(Picture: First-time Mom with her 10-month-old)
Michelle Delp, RN, ICCE, is a Nurse Home Visitor with the Nurse-Family Partnership of Wyoming/Bradford/Sullivan counties in Pennsylvania. She has had the opportunity to work in this remarkbale program that enables nurses to make home visits for several years to offer both support and education to young familes in need. Though her training has been exceptional and evidenced-based, Michelle discovers that The HUG Strategies enhance this training and the care she provides.

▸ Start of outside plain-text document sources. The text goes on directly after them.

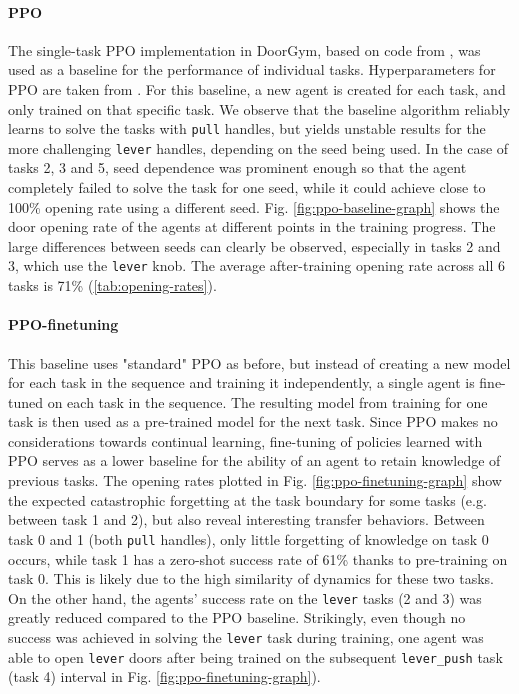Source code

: \documentclass[dvipsnames]{article} %
\newcommand{\comment}[1]{}
\newcommand{\sa}[1] {\comment{{\color{cyan} SA: #1}}}                %
\newcommand{\as}[1] {\comment{{\color{orange} AS: #1}}}              %
\begin{document}
\paragraph{PPO} The single-task PPO implementation in DoorGym, based on code from \citet{pytorchrl}, was used as a baseline for the performance of individual tasks. Hyperparameters for PPO are taken from \citep{doorgym}. For this baseline, a new agent is created for each task, and only trained on that specific task. We observe that the baseline algorithm reliably learns to solve the tasks with \texttt{pull} handles, but yields unstable results for the more challenging \texttt{lever} handles, depending on the seed being used. In the case of tasks 2, 3 and 5, seed dependence was prominent enough so that the agent completely failed to solve the task for one seed, while it could achieve close to 100\% opening rate using a different seed. Fig. \ref{fig:ppo-baseline-graph} shows the door opening rate of the agents at different points in the training progress. The large differences between seeds can clearly be observed, especially in tasks 2 and 3, which use the \texttt{lever} knob. The average after-training opening rate across all 6 tasks is 71\% (\ref{tab:opening-rates}).
\sa{This is where a separate PPO agent is trained on each task, right? Make it more explicit.}


\paragraph{PPO-finetuning} This baseline uses "standard" PPO as before, but instead of creating a new model for each task in the sequence and training it independently, a single agent is fine-tuned on each task in the sequence. The resulting model from training for one task is then used as a pre-trained model for the next task. Since PPO makes no considerations towards continual learning, fine-tuning of policies learned with PPO serves as a lower baseline for the ability of an agent to retain knowledge of previous tasks.
The opening rates plotted in Fig. \ref{fig:ppo-finetuning-graph} show the expected catastrophic forgetting at the task boundary for some tasks (e.g. between task 1 and 2), but also reveal interesting transfer behaviors. Between task 0 and 1 (both \texttt{pull} handles), only little forgetting of knowledge on task 0 occurs, while task 1 has a zero-shot success rate of 61\% thanks to pre-training on task 0. This is likely due to the high similarity of dynamics for these two tasks. On the other hand, the agents' success rate on the \texttt{lever} tasks (2 and 3) was greatly reduced compared to the PPO baseline. Strikingly, even though no success was achieved in solving the \texttt{lever} task during training, one agent was able to open \texttt{lever} doors after being trained on the subsequent \texttt{lever\_push} task (task 4)\as{be consistent with the task fornts. Also I do not know what those numbers refer to in the figure} interval in Fig. \ref{fig:ppo-finetuning-graph}).
\end{document}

What a story Michelle has to tell!!
The best thing I've learned from Hug Your Baby is how to make better connections with moms during a home visit. As a Nurse Home Visitor, I see a mother from early in her pregnancy until her child turns two years old, so there is a unique relationship that forms between that mother and her nurse. In preparing for a visit, I have a certain amount of curriculum I am hoping to cover when I arrive, as well as completing any assessments or paperwork that correspond with that visit. So, many times in the past, I have been easily derailed when I walk in the door and find Mom in the midst of a crisis, or sleep-deprived and grumpy, or just plain distracted. This has changed since I've learned to use the "Start Here, Not There" and "See Then Share" strategies.
On my last visit to the home of a 26-year-old, first-time mom and her ten-month-old baby, I went in prepared to do a developmental assessment on the child, and to offer a lesson on safety in the home to Mom. On arrival, I was greeted by a manic dog who wouldn't get out from under my feet, the baby strapped into a high chair and placed in front of the TV, and Mom in a high state of agitation over custody issues. My first inclination was to say, "Wow, this looks like a bad time for me to be here. Maybe I should come back another time."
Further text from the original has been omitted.